Facts:
·
Company A registered in India providing software services to its global
customers.
·
To serve its Global customers, Company A
opened foreign branches in different parts of the world.
· These overseas branches provide onsite service and sales & marketing services to the clients of the Company A. For these onsite services rendered by the branches, the concerned branch of the Company A would raise the invoice directly on the clients/customers. However, the amounts are collected or received directly into the Indian banks of the Company A. The Company A would transfer funds to its overseas branches to meet the expenses of the respective branch
Tax Department view.
·
In terms of the Explanations below
section 8, an establishment in India and a branch or an agency or a
representation office outside India shall be treated as establishments of
distinct persons for the purposes of the IGST Act. Thus, the Company A having
an establishment in India and also have overseas branches outside India shall
be treated as establishments of distinct persons. .
·
Company A is taking software services
and marketing services from its overseas branches and in consideration of that
making payment to this branches.
·
As per section 7(4) of IGST Act, Company
A requires to pay GST under RCM on the payment made to overseas branches &
claim input credit & refund if applicable.
Company A View.
·
Absent
of Import & Service: The expression “import of
service” is not defined in the CGST Act, but it is defined in section 2(11) of
the IGST Act which definition is made applicable for CGST Act as well by virtue
of section 2(120) of the CGST Act. As per section 2(11) of the IGST Act,
“import of services” means the supply of any service, where – (i) the supplier
of service is located outside India; (ii) the recipient of service is located
in India; and (iii) the place of supply of service is in India. All the above
criteria is cumulative and if any one of the criterion is absent/missing, then
it would not be “import of service”. If
there is no “import of service” by a person from any of his other
establishments outside India, then merely because some money transfers or money
transaction is made between such establishments, the same would not be
construed as “supply” and consequently there is no question of levying GST on
such money transactions amongst different establishments of a person.
·
If there is mere transfer of money between
head office and its branch to meet expenses of the latter, etc, there being no
supply of service of any kind between the two establishments, then such an
activity is not “import of service” as per law. There is no liability to pay
GST at all. Similarly, assuming that there is supply of service by one of the
establishments, but the other criteria i.e. supplier of service situated
outside India or the recipient of service is located in India and the place of
supply of service in India should also be established to be present. If any of
these criterion is missing, then again the definition of “import of service” as
defined in section 2(11) would fail.
·
The expression “supply of service” is
defined in section 7 of the CGST Act which is made applicable to IGST Act as
well as stated above. The expression ‘location of the recipient of services’ is
defined in section 2(14) of the IGST Act. The expression ‘location of the
supplier of service’ is defined in section 2(15) of the IGST Act. Section 13 of
the IGST Act provides for determining of the place of supply of service in the
context of international trade. Therefore, based on facts the involved in each
and every case and examining of various evidences like documents, agreements,
invoices, etc including circumstantial evidences, one has to examine whether in
a given set of facts, one can come to a conclusion that all the criteria is
satisfied between a head office located in India and the overseas branches.
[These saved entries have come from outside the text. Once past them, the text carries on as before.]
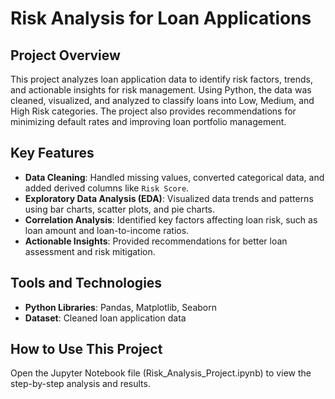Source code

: # Risk Analysis for Loan Applications

## Project Overview
This project analyzes loan application data to identify risk factors, trends, and actionable insights for risk management. Using Python, the data was cleaned, visualized, and analyzed to classify loans into Low, Medium, and High Risk categories. The project also provides recommendations for minimizing default rates and improving loan portfolio management.

## Key Features
- **Data Cleaning**: Handled missing values, converted categorical data, and added derived columns like `Risk Score`.
- **Exploratory Data Analysis (EDA)**: Visualized data trends and patterns using bar charts, scatter plots, and pie charts.
- **Correlation Analysis**: Identified key factors affecting loan risk, such as loan amount and loan-to-income ratios.
- **Actionable Insights**: Provided recommendations for better loan assessment and risk mitigation.

## Tools and Technologies
- **Python Libraries**: Pandas, Matplotlib, Seaborn
- **Dataset**: Cleaned loan application data

## How to Use This Project
Open the Jupyter Notebook file (Risk_Analysis_Project.ipynb) to view the step-by-step analysis and results.
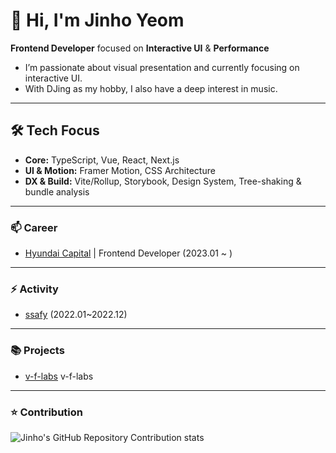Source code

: # 👋 Hi, I'm Jinho Yeom

**Frontend Developer** focused on **Interactive UI** & **Performance**
- I’m passionate about visual presentation and currently focusing on interactive UI.
- With DJing as my hobby, I also have a deep interest in music.

---

## 🛠 Tech Focus
- **Core:** TypeScript, Vue, React, Next.js
- **UI & Motion:** Framer Motion, CSS Architecture
- **DX & Build:** Vite/Rollup, Storybook, Design System, Tree-shaking & bundle analysis

---

### 📫  Career

- [Hyundai Capital](https://about.hyundaicapital.com/main.hc?lang=ko) | Frontend Developer (2023.01 ~ )

---

### ⚡ Activity

- [ssafy](https://www.ssafy.com/ksp/jsp/swp/swpMain.jsp) (2022.01~2022.12)

---

### 📚 Projects

- [v-f-labs](https://v-f-labs-website-web.vercel.app?utm_source=github&utm_content=readme)  v-f-labs

---

### ⭐️ Contribution
![Jinho's GitHub Repository Contribution stats](https://github-contributor-stats.vercel.app/api?username=Yeom-JinHo&combine_all_yearly_contributions=true&hide=B)
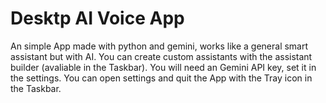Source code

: # Desktp AI Voice App
An simple App made with python and gemini, works like a general smart assistant but with AI.
You can create custom assistants with the assistant builder (avaliable in the Taskbar).
You will need an Gemini API key, set it in the settings.
You can open settings and quit the App with the Tray icon in the Taskbar.
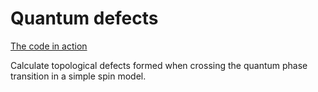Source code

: # Quantum defects

[The code in action](https://nbviewer.jupyter.org/gist/anonymous/6780843)

Calculate topological defects formed when crossing the quantum phase transition in a simple spin model.
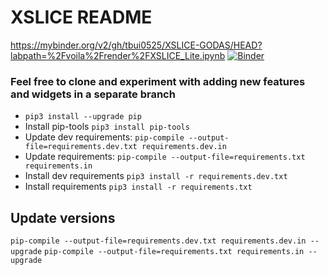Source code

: # XSLICE README
https://mybinder.org/v2/gh/tbui0525/XSLICE-GODAS/HEAD?labpath=%2Fvoila%2Frender%2FXSLICE_Lite.ipynb
[![Binder](https://mybinder.org/badge_logo.svg)](https://mybinder.org/v2/gh/tbui0525/XSLICE-GODAS/HEAD?labpath=voila%2Frender%2FXSLICE_Lite.ipynb)
###  Feel free to clone and experiment with adding new features and widgets in a separate branch


- `pip3 install --upgrade pip`
- Install pip-tools `pip3 install pip-tools`
- Update dev requirements: `pip-compile --output-file=requirements.dev.txt requirements.dev.in`
- Update requirements: `pip-compile --output-file=requirements.txt requirements.in`
- Install dev requirements `pip3 install -r requirements.dev.txt`
- Install requirements `pip3 install -r requirements.txt`


## Update versions

`pip-compile --output-file=requirements.dev.txt requirements.dev.in --upgrade`
`pip-compile --output-file=requirements.txt requirements.in --upgrade`


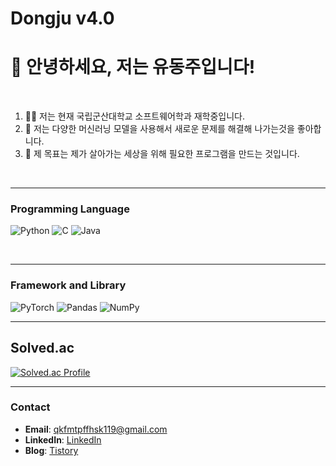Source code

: # Dongju v4.0

# 👋 안녕하세요, 저는 유동주입니다!
<br>

<ol>
  <li>👨‍💻 저는 현재 국립군산대학교 소프트웨어학과 재학중입니다.</li>
  <li>🌱 저는 다양한 머신러닝 모델을 사용해서 새로운 문제를 해결해 나가는것을 좋아합니다.</li>
  <li>🎯 제 목표는 제가 살아가는 세상을 위해 필요한 프로그램을 만드는 것입니다.</li>
</ol>
<br>

<hr>

### Programming Language
![Python](https://img.shields.io/badge/python-3670A0?style=for-the-badge&logo=python&logoColor=ffdd54)
![C](https://img.shields.io/badge/C-00599C?style=for-the-badge&logo=c&logoColor=white)
![Java](https://img.shields.io/badge/Java-007396?style=for-the-badge&logo=java&logoColor=white)

<br>

<hr>

### Framework and Library
![PyTorch](https://img.shields.io/badge/PyTorch-%23EE4C2C.svg?style=for-the-badge&logo=PyTorch&logoColor=white)
![Pandas](https://img.shields.io/badge/pandas-%23150458.svg?style=for-the-badge&logo=pandas&logoColor=white)
![NumPy](https://img.shields.io/badge/numpy-%23013243.svg?style=for-the-badge&logo=numpy&logoColor=white)

<hr>

## Solved.ac
[![Solved.ac Profile](http://mazassumnida.wtf/api/v2/generate_badge?boj=qkfmtpffhsk119)](https://solved.ac/qkfmtpffhsk119/)

<hr>

### Contact
- **Email**: qkfmtpffhsk119@gmail.com
- **LinkedIn**: [LinkedIn](https://www.linkedin.com/in/dongju-yu-522035155/)
- **Blog**: [Tistory](https://www.dongjuzzang123.tistory.com)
Merely because some money transfer or money transaction has taken place between
a head office and overseas branch and/or vice versa, one cannot blindly
conclude that there is ‘import of service’ and proceed to demand GST on the
head office located in India under RCM on the ground that head office has
imported service from its overseas branch.
·
The overseas branches of Company A is directly raising
invoice on their overseas customers with local VAT/GST. Hence,
it is possible for the Company A to take a contention that since it is a fact
on record that their branches are situated outside India and the customers are
also situated outside India and hence the location of provider of service as
also the location of recipient of service are outside India. Further, the
Company A is also entitled to plead/content that the place of provision of
service is entire outside India. Thus, the services are performed outside
India, received outside India and delivered outside India. Therefore, the
definition of “import of service” as discussed above are not attracted and as a
consequence the question of applying the provisions of section 7(1)(c) read
with Sl.No.4 of Schedule I of CGST Act does not arise in law and also in facts.
·
Destination
based consumption tax: In addition, It would also hasten to
add that it is well settled that the GST as also service tax is a ‘destination based consumption tax’.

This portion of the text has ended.